TASK DESCRIPTION: You are asked to filter the data below and copy every line holding "stars".

[Excerpts from a dataset]
[Start of Attachment]

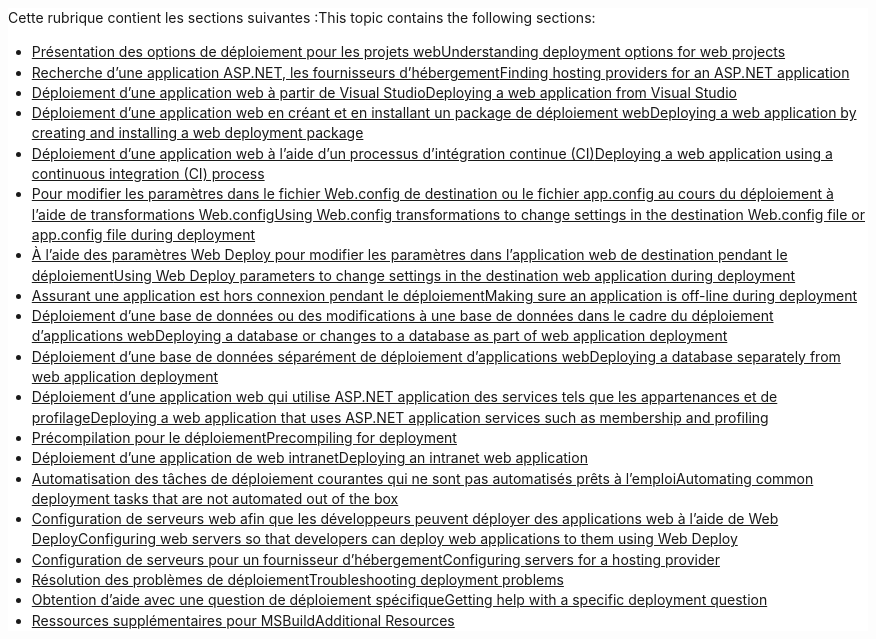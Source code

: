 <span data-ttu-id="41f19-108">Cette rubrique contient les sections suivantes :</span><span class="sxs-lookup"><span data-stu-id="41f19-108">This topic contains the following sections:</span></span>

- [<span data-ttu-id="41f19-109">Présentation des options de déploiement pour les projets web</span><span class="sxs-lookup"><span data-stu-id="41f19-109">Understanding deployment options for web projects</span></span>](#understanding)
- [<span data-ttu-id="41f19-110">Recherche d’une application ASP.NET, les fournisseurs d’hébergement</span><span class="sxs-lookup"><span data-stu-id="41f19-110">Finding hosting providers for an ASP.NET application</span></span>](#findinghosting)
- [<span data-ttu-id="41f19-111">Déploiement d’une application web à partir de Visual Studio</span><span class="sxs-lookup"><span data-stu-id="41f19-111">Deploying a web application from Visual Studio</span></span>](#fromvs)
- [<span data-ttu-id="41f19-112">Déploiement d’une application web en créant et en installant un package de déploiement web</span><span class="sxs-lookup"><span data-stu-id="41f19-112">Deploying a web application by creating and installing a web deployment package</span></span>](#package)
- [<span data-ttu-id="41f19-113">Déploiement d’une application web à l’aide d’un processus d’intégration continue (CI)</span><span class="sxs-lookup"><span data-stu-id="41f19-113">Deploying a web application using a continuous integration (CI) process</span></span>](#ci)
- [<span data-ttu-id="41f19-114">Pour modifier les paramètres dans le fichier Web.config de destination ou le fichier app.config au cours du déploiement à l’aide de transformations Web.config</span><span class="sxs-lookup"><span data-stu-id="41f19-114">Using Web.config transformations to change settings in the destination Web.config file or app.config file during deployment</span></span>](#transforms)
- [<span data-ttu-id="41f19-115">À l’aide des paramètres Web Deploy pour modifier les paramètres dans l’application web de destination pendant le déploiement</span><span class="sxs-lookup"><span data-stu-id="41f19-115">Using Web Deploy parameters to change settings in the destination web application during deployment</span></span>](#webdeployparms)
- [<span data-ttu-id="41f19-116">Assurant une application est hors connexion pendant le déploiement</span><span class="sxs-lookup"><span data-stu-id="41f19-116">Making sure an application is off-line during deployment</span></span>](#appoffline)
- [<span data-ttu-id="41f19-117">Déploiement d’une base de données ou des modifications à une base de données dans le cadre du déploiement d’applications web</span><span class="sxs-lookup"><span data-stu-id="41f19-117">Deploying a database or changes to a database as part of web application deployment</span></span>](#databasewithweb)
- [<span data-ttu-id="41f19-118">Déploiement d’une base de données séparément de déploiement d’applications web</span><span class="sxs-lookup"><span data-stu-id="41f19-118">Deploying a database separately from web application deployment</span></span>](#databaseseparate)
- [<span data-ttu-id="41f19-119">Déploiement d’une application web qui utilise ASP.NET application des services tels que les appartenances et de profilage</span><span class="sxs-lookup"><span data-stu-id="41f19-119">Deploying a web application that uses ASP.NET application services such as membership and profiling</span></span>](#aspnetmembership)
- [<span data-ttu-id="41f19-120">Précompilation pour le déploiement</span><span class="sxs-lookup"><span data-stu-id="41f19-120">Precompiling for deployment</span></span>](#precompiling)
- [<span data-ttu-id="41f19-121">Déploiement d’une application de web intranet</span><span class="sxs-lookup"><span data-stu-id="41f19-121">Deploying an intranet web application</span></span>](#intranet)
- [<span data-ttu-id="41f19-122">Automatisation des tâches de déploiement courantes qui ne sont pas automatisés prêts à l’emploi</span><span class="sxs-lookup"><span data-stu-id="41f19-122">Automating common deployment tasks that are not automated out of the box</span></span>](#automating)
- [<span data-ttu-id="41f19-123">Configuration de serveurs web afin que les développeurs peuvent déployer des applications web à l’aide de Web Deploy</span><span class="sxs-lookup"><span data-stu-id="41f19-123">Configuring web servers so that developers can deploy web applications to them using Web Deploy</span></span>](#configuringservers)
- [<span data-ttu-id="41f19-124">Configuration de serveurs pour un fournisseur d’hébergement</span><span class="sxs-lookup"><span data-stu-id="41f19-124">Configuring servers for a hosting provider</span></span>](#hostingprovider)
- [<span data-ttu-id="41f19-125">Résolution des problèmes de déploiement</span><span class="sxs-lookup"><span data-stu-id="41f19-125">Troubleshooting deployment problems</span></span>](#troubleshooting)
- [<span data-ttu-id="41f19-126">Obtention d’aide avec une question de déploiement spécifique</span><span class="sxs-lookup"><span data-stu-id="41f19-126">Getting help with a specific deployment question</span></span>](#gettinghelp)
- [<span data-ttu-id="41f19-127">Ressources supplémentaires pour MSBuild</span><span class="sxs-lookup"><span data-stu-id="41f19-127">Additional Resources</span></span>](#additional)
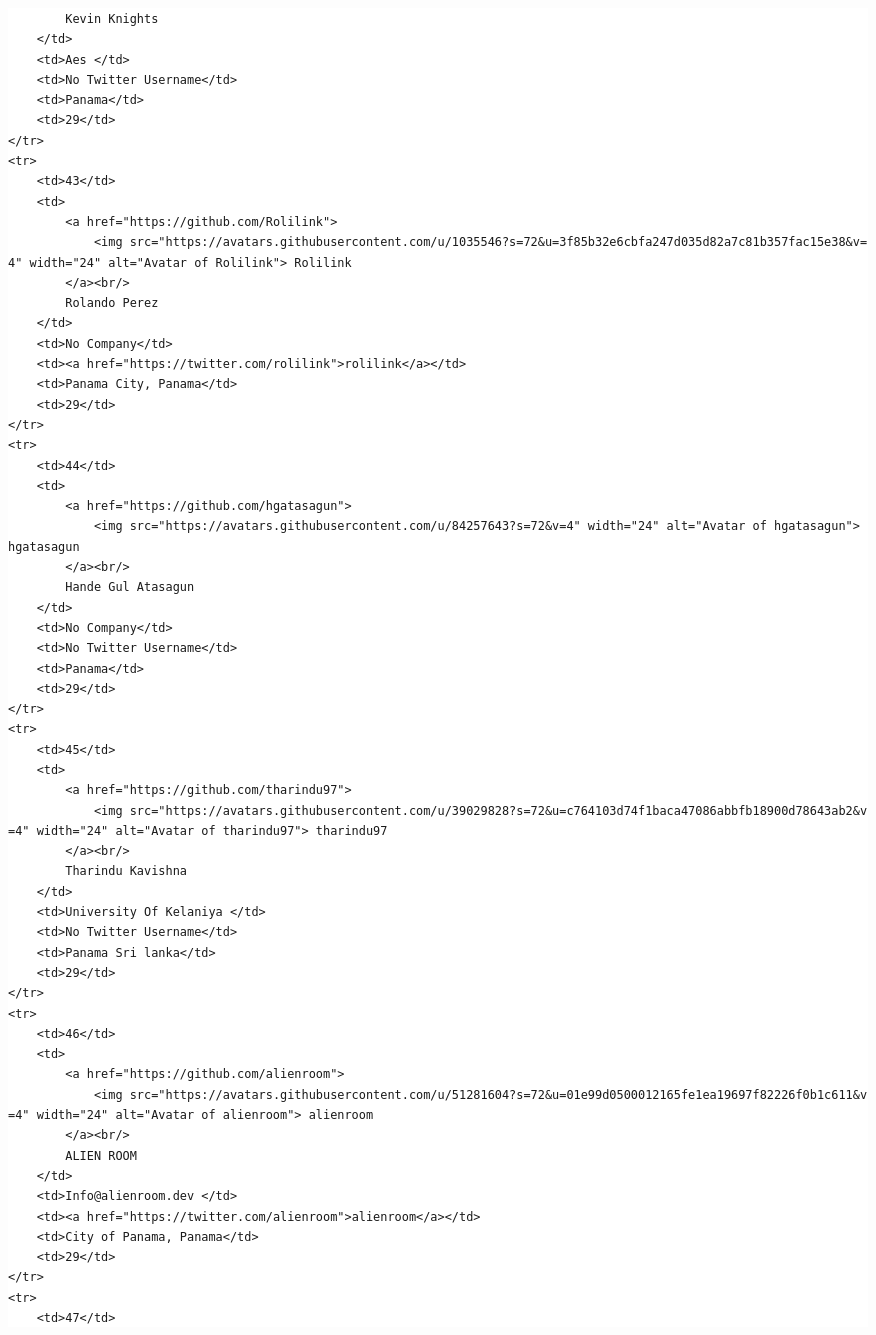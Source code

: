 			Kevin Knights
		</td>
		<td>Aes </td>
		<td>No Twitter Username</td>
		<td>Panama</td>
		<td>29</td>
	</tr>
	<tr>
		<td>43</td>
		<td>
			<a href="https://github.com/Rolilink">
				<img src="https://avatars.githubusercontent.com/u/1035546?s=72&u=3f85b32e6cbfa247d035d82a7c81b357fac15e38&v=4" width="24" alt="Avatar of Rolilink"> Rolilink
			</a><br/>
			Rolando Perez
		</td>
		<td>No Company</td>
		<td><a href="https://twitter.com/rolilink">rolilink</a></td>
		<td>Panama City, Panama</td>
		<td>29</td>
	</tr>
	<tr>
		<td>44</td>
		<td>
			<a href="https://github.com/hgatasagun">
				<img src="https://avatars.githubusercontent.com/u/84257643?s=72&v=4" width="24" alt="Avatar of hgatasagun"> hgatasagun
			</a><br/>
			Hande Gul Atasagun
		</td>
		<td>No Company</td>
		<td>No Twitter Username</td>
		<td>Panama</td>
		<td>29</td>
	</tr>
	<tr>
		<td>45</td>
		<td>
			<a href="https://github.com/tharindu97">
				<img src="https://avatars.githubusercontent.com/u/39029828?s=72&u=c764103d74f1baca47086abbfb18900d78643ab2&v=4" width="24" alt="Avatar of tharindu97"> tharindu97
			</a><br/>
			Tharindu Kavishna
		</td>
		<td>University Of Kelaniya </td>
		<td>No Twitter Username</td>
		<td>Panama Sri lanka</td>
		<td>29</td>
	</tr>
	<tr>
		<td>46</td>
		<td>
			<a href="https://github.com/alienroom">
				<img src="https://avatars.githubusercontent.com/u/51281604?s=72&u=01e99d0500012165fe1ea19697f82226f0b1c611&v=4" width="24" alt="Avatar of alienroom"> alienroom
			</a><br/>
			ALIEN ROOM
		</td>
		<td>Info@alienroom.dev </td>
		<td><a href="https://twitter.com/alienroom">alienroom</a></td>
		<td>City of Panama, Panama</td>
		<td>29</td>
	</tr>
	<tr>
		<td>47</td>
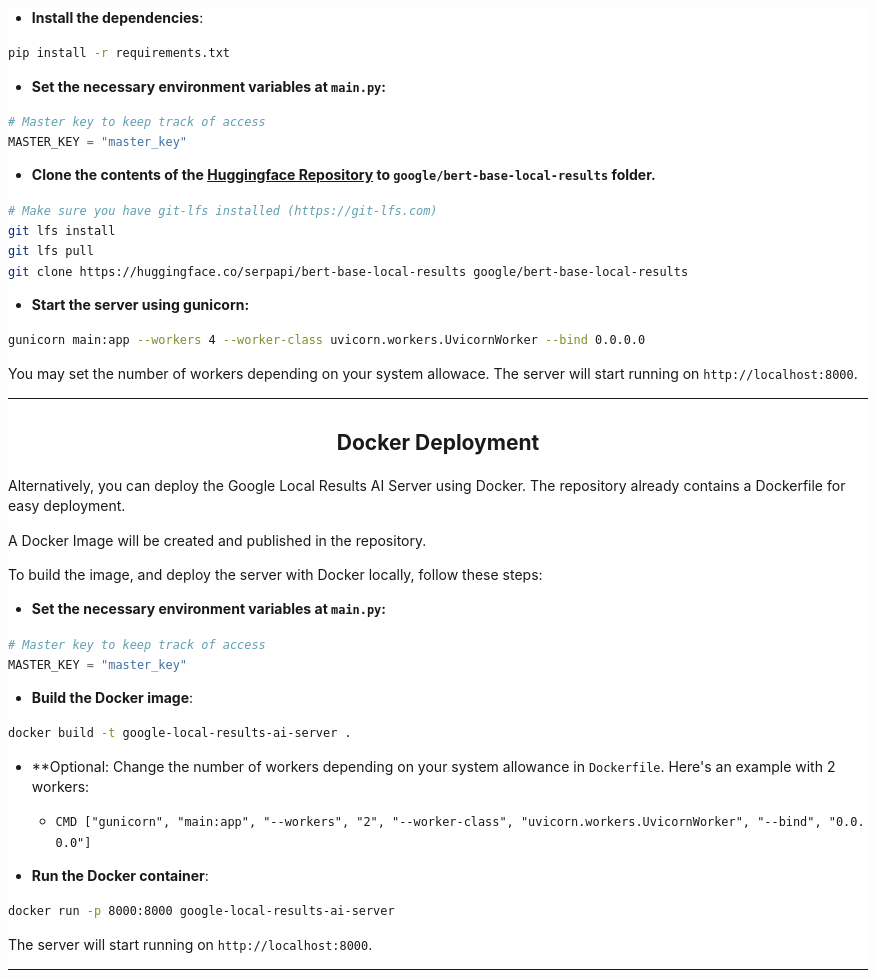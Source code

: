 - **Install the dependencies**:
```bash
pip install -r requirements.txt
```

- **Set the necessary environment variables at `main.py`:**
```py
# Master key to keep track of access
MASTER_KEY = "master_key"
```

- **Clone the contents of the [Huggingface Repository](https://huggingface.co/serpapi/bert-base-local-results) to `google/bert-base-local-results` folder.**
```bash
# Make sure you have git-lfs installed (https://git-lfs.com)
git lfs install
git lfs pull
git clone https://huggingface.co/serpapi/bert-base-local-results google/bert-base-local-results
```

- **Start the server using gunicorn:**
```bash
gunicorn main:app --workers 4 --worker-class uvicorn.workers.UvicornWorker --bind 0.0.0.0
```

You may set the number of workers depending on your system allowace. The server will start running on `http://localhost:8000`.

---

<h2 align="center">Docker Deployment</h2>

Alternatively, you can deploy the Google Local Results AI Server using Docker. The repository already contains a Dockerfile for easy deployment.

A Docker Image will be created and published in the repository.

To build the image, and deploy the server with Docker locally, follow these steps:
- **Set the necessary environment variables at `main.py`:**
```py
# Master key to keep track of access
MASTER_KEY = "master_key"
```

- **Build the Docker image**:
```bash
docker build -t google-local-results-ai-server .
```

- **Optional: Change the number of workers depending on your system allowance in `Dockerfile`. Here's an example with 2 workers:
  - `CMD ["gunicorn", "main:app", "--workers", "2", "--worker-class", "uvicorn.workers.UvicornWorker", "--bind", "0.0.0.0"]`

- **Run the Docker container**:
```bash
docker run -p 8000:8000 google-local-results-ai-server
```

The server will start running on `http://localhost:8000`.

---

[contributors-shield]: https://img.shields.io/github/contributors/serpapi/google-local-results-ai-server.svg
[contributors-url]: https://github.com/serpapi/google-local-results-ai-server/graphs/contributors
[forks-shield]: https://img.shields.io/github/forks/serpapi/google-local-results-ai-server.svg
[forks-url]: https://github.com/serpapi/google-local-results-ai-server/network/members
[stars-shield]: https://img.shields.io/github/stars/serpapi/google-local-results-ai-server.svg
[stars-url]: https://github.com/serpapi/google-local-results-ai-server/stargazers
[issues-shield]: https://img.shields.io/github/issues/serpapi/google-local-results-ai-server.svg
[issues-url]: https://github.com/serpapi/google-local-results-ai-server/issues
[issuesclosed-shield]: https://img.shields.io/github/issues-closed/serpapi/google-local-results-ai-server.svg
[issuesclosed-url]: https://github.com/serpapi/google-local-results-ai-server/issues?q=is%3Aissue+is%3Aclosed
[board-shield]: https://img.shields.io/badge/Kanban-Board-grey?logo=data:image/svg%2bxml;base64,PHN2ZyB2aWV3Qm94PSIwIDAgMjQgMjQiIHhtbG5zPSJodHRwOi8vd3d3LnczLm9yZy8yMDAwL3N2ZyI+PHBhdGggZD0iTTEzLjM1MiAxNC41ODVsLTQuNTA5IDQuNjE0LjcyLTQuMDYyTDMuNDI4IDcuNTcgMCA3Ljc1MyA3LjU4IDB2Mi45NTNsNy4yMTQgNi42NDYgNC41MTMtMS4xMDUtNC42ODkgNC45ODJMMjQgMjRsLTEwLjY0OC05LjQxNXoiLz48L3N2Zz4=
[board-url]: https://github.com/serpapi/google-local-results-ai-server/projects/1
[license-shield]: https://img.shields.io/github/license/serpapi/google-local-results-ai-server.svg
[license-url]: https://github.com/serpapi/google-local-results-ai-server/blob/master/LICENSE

[End of Attachment]

ANSWER BOX:
[stars-shield]: https://img.shields.io/github/stars/serpapi/google-local-results-ai-server.svg
[stars-url]: https://github.com/serpapi/google-local-results-ai-server/stargazers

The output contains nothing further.